L’alchimiste

C’est la première fois que l’on pourra voir à Lyon, le travail de Virgilio Sieni, chorégraphe italien venu de Florence. Une belle surprise qui nous donne cette impression de n’avoir encore jamais rien vu de semblable sur nos scènes lyonnaises.

Artiste également formé à l’histoire de l’art, l’architecture, aux arts martiaux, Virgilio Sieni revendique son travail comme une expression visuelle, faite de matière humaine et sonore qui refuse les codes de la représentation du spectacle, cherchant dans l’expérimentation profonde et viscérale du corps, l’essence même du mouvement, de l’énergie et de la qualité du geste. Sa pièce, La nature des choses est inspirée du De rerum natura, poème du philosophe latin, Lucrèce. Et si son originalité frappe au cœur, c’est avant tout parce qu’elle est portée par un univers poétique totalement hypnotisant, nous donnant à ressentir très sensiblement l’essence de la création.

Elle se pose un peu comme une urgence à s’adresser à la nature des choses, à leur âme et à leur origine, utilisant la danse comme un moyen de s’interroger. Sa forme est celle d’un quintet composé de quatre hommes et une femme, Vénus, figure féminine métamorphique qui traverse trois âges, celui de l’enfant, du bébé et de la vieille dame, allant chercher de l’un à l’autre, les mémoires du corps et la manière dont il se construit. Car ici tout est construction, disparition, transformation avec des impulsions, des points de rencontres et de chocs entre les corps et l’espace. Et c’est dans tous ces cheminements que se crée une dialectique entre ravissement et horreur, entre naissance et mort, entre volupté et désagrégation… On retiendra alors, ce merveilleux solo du début où Vénus enfant, soutenu par la masse mouvante des quatre hommes, devient ce corps aquatique qui ne met jamais les pieds à terre, flottant entre le réel ou l’irréel. Le corps est irrigué d’un mouvement intérieur, qui lui-même crée une infinité de mouvements sans qu’ils aient à être volontairement conçus et écrits.

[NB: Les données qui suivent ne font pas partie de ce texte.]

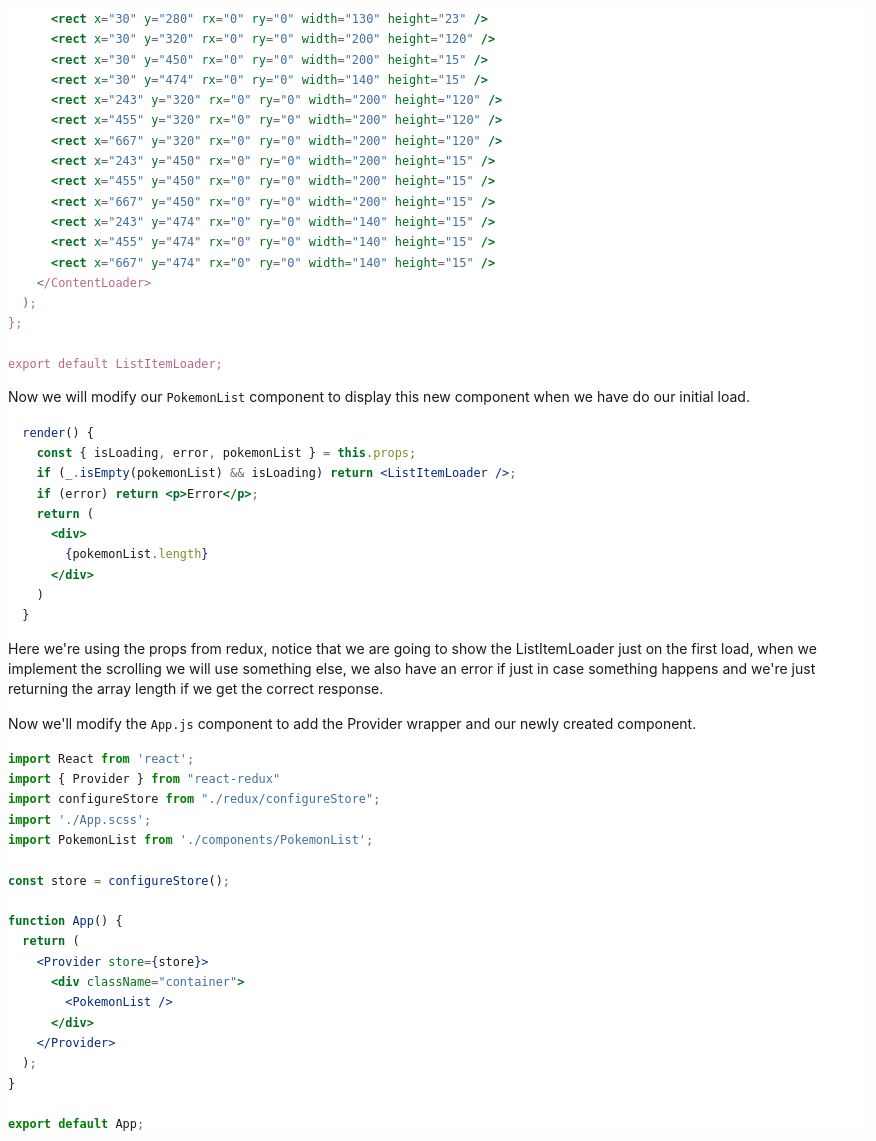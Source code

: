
 ```jsx
      <rect x="30" y="280" rx="0" ry="0" width="130" height="23" />
      <rect x="30" y="320" rx="0" ry="0" width="200" height="120" />
      <rect x="30" y="450" rx="0" ry="0" width="200" height="15" />
      <rect x="30" y="474" rx="0" ry="0" width="140" height="15" />
      <rect x="243" y="320" rx="0" ry="0" width="200" height="120" />
      <rect x="455" y="320" rx="0" ry="0" width="200" height="120" />
      <rect x="667" y="320" rx="0" ry="0" width="200" height="120" />
      <rect x="243" y="450" rx="0" ry="0" width="200" height="15" />
      <rect x="455" y="450" rx="0" ry="0" width="200" height="15" />
      <rect x="667" y="450" rx="0" ry="0" width="200" height="15" />
      <rect x="243" y="474" rx="0" ry="0" width="140" height="15" />
      <rect x="455" y="474" rx="0" ry="0" width="140" height="15" />
      <rect x="667" y="474" rx="0" ry="0" width="140" height="15" />
    </ContentLoader>
  );
};

export default ListItemLoader;
```

Now we will modify our `PokemonList` component to display this new component when we have do our initial load.

```jsx
  render() {
    const { isLoading, error, pokemonList } = this.props;
    if (_.isEmpty(pokemonList) && isLoading) return <ListItemLoader />;
    if (error) return <p>Error</p>;
    return (
      <div>
        {pokemonList.length}
      </div>
    )
  }
```

Here we're using the props from redux, notice that we are going to show the ListItemLoader just on the first load, when we implement the scrolling we will use something else, we also have an error if just in case something happens and we're just returning the array length if we get the correct response.

Now we'll modify the `App.js` component to add the Provider wrapper and our newly created component.

```jsx
import React from 'react';
import { Provider } from "react-redux"
import configureStore from "./redux/configureStore";
import './App.scss';
import PokemonList from './components/PokemonList';

const store = configureStore();

function App() {
  return (
    <Provider store={store}>
      <div className="container">
        <PokemonList />
      </div>
    </Provider>
  );
}

export default App;
```
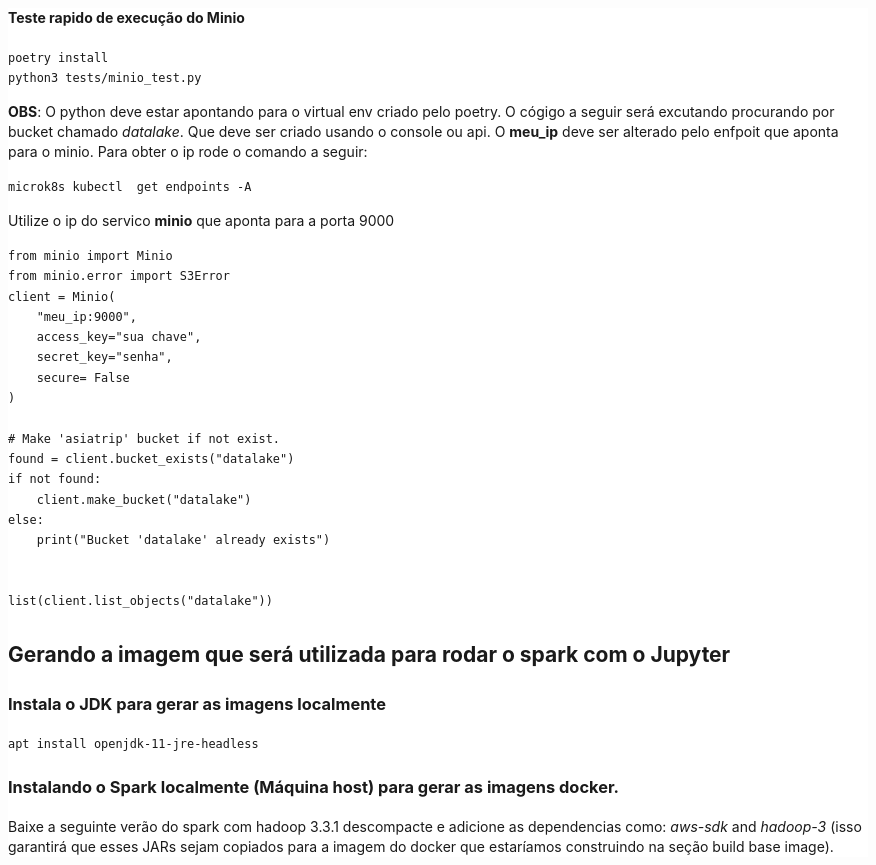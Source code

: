 #### Teste rapido de execução do Minio 

```
poetry install
python3 tests/minio_test.py 
```
**OBS**: O python deve estar apontando para o virtual env criado pelo poetry.
O cógigo a seguir será excutando procurando por bucket chamado *datalake*. Que deve ser criado usando o console ou api. O **meu_ip** deve ser alterado pelo enfpoit que aponta para o minio. Para obter o ip rode o comando a seguir:

```
microk8s kubectl  get endpoints -A
```


Utilize o ip do servico **minio** que aponta para a porta 9000 


```
from minio import Minio
from minio.error import S3Error
client = Minio(
    "meu_ip:9000",
    access_key="sua chave",
    secret_key="senha",
    secure= False
)

# Make 'asiatrip' bucket if not exist.
found = client.bucket_exists("datalake")
if not found:
    client.make_bucket("datalake")
else:
    print("Bucket 'datalake' already exists")


list(client.list_objects("datalake"))
```



## Gerando a imagem que será utilizada para rodar o spark com o Jupyter
    

### Instala o JDK para gerar as imagens localmente
    
```
apt install openjdk-11-jre-headless 
```
    
### Instalando o Spark localmente (Máquina host) para gerar as imagens docker.

Baixe a seguinte verão do spark com hadoop 3.3.1 descompacte e adicione as dependencias como: *aws-sdk* and *hadoop-3* (isso garantirá que esses JARs sejam copiados para a imagem do docker que estaríamos construindo na seção build base image).

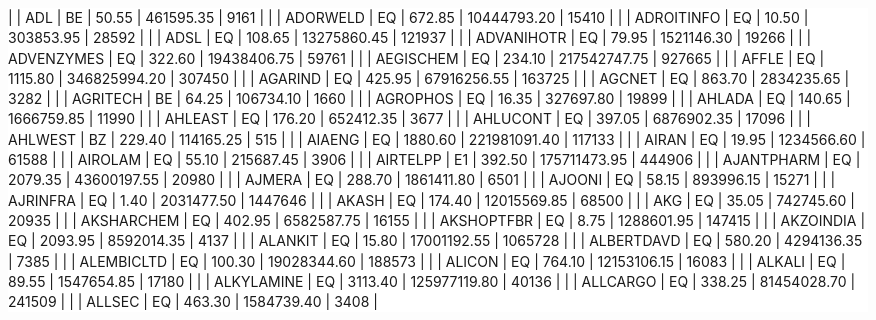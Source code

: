 |  | ADL | BE | 50.55 | 461595.35 | 9161 |
|  | ADORWELD | EQ | 672.85 | 10444793.20 | 15410 |
|  | ADROITINFO | EQ | 10.50 | 303853.95 | 28592 |
|  | ADSL | EQ | 108.65 | 13275860.45 | 121937 |
|  | ADVANIHOTR | EQ | 79.95 | 1521146.30 | 19266 |
|  | ADVENZYMES | EQ | 322.60 | 19438406.75 | 59761 |
|  | AEGISCHEM | EQ | 234.10 | 217542747.75 | 927665 |
|  | AFFLE | EQ | 1115.80 | 346825994.20 | 307450 |
|  | AGARIND | EQ | 425.95 | 67916256.55 | 163725 |
|  | AGCNET | EQ | 863.70 | 2834235.65 | 3282 |
|  | AGRITECH | BE | 64.25 | 106734.10 | 1660 |
|  | AGROPHOS | EQ | 16.35 | 327697.80 | 19899 |
|  | AHLADA | EQ | 140.65 | 1666759.85 | 11990 |
|  | AHLEAST | EQ | 176.20 | 652412.35 | 3677 |
|  | AHLUCONT | EQ | 397.05 | 6876902.35 | 17096 |
|  | AHLWEST | BZ | 229.40 | 114165.25 | 515 |
|  | AIAENG | EQ | 1880.60 | 221981091.40 | 117133 |
|  | AIRAN | EQ | 19.95 | 1234566.60 | 61588 |
|  | AIROLAM | EQ | 55.10 | 215687.45 | 3906 |
|  | AIRTELPP | E1 | 392.50 | 175711473.95 | 444906 |
|  | AJANTPHARM | EQ | 2079.35 | 43600197.55 | 20980 |
|  | AJMERA | EQ | 288.70 | 1861411.80 | 6501 |
|  | AJOONI | EQ | 58.15 | 893996.15 | 15271 |
|  | AJRINFRA | EQ | 1.40 | 2031477.50 | 1447646 |
|  | AKASH | EQ | 174.40 | 12015569.85 | 68500 |
|  | AKG | EQ | 35.05 | 742745.60 | 20935 |
|  | AKSHARCHEM | EQ | 402.95 | 6582587.75 | 16155 |
|  | AKSHOPTFBR | EQ | 8.75 | 1288601.95 | 147415 |
|  | AKZOINDIA | EQ | 2093.95 | 8592014.35 | 4137 |
|  | ALANKIT | EQ | 15.80 | 17001192.55 | 1065728 |
|  | ALBERTDAVD | EQ | 580.20 | 4294136.35 | 7385 |
|  | ALEMBICLTD | EQ | 100.30 | 19028344.60 | 188573 |
|  | ALICON | EQ | 764.10 | 12153106.15 | 16083 |
|  | ALKALI | EQ | 89.55 | 1547654.85 | 17180 |
|  | ALKYLAMINE | EQ | 3113.40 | 125977119.80 | 40136 |
|  | ALLCARGO | EQ | 338.25 | 81454028.70 | 241509 |
|  | ALLSEC | EQ | 463.30 | 1584739.40 | 3408 |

On retiendra vers la fin, le corps de cette vieille femme descendue à terre et qui porte une robe dont la couleur rouge est aussi le symbole de l’ardeur désirante : “La nature du monde tout entier, en effet, est par l’âge changée, c’est tout qui doit passer d’un état dans un autre, rien ne reste semblable à soi, tout se déplace, la nature contraint toute chose à changer, elle transforme tout. Tandis qu’un corps pourrit et languit de vieillesse, un autre est là, dessous, qui pousse et qui bientôt sort de l’obscurité”. C’est peut-être dans cet extrait du poème de Lucrèce que se trouve l’essence du travail du chorégraphe, rejoignant ainsi le principe fondateur de la conception de l’atomisme du philosophe “Rien ne naît de rien”. La vie est un mouvement perpétuel et la danse ne peut en rien trouver son sens dans un langage codifié. Virgilio Sieni nous offre un poème sonore et visuel d’une “infinie” beauté !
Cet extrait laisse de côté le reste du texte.